5

I have a bit of an "upsert" type of question... but, I want to throw it out there because it's a little bit different than any that I've read on stackoverflow.

Basic problem.

I'm working on moving from mysql to PostgreSQL 9.1.5 (hosted on Heroku). As a part of that, I need to import multiple CSV files everyday. Some of the data is sales information and is almost guaranteed to be new and need to be inserted. But, other parts of the data is almost guaranteed to be the same. For example, the csv files (note plural) will have POS (point of sale) information in them. This rarely changes (and is most likely only via additions). Then there is product information. There are about 10,000 products (vast majority will be unchanged, but it's possible to have both additions and updates).

The final item (but is important), is that I have a requirement to be able to provide an audit trail/information for any given item. For example, if I add a new POS record, I need to be able to trace that back to the file it was found in. If I change a UPC code or description of a product, then I need to be able to trace it back to the import (and file) where the change came from.

Solution that I'm contemplating.

Since the data is provided to me via CSV, then I'm working around the idea that COPY will be the best/fastest way. The structure of the data in the files is not exactly what I have in the database (i.e. final destination). So, I'm copying them into tables in the staging schema that match the CSV (note: one schema per datasource). The tables in the staging schemas will have a before insert row triggers. These triggers can decide what to do with the data (insert, update or ignore).

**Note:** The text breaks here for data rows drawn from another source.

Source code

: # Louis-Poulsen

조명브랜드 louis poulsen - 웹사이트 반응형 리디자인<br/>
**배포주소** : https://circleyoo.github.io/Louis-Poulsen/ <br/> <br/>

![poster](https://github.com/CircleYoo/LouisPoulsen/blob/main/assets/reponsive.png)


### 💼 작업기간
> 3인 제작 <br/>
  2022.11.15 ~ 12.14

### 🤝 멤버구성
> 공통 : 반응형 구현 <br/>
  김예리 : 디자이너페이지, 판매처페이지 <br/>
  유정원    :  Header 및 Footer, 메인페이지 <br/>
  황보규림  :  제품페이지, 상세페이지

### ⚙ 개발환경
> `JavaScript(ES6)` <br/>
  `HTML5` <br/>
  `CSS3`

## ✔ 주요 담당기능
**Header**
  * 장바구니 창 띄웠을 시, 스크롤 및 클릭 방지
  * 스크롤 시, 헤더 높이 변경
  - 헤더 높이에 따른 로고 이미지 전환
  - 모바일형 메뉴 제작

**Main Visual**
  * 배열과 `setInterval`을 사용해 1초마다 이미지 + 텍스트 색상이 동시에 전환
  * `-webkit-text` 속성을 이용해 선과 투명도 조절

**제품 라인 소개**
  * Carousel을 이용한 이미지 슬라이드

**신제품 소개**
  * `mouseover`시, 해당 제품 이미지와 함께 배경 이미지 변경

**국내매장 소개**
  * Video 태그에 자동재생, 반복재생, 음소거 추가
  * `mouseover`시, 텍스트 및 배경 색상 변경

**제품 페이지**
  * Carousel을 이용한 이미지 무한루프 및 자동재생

For the tables that are most likely to contain new data, then it will try to insert first. If the record is already there, then it will return NULL (and stop the insert into the staging table). For tables that rarely change, then it will query the table and see if the record is found. If it is, then I need a way to see if any of the fields are changed. (because remember, I need to show that the record was modified by import x from file y) I obviously can just boiler plate out the code and test each column. But, was looking for something a little more "eloquent" and more maintainable than that.

In a way, what I'm kind of doing is combining a importing system with an audit trail system. So, in researching audit trails, I reviewed the following wiki.postgresql.org article. It seems like the hstore might be a nice way of getting changes (and being able to easily ignore some columns in the table that aren't important - e.g. "last_modified")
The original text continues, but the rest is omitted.